What you are asked to do:
Examine each line of the data. Copy those that contain the string "compile".

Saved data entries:
════════════════════
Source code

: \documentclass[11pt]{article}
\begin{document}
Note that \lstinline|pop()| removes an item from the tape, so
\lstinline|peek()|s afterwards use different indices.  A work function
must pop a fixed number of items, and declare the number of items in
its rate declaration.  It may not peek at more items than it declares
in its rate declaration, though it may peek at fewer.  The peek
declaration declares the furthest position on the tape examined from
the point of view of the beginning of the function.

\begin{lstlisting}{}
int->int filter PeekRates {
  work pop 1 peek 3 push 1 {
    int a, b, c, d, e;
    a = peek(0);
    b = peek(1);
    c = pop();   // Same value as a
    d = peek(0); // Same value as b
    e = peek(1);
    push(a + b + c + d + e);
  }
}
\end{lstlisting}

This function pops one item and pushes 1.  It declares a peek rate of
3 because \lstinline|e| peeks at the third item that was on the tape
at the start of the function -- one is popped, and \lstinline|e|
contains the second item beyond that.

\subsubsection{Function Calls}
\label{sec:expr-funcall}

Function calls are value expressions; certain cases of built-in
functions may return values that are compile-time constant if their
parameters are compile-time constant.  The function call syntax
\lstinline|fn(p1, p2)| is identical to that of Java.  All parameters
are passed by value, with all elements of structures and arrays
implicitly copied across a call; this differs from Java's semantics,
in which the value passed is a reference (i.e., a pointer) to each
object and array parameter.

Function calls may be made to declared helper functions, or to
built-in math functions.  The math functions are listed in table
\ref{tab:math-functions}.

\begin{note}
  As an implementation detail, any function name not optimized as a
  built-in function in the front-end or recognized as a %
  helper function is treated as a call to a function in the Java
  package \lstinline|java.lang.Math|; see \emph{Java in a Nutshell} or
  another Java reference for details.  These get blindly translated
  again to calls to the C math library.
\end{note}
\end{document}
════════════════════
Solution to this problem:
functions may return values that are compile-time constant if their
parameters are compile-time constant.  The function call syntax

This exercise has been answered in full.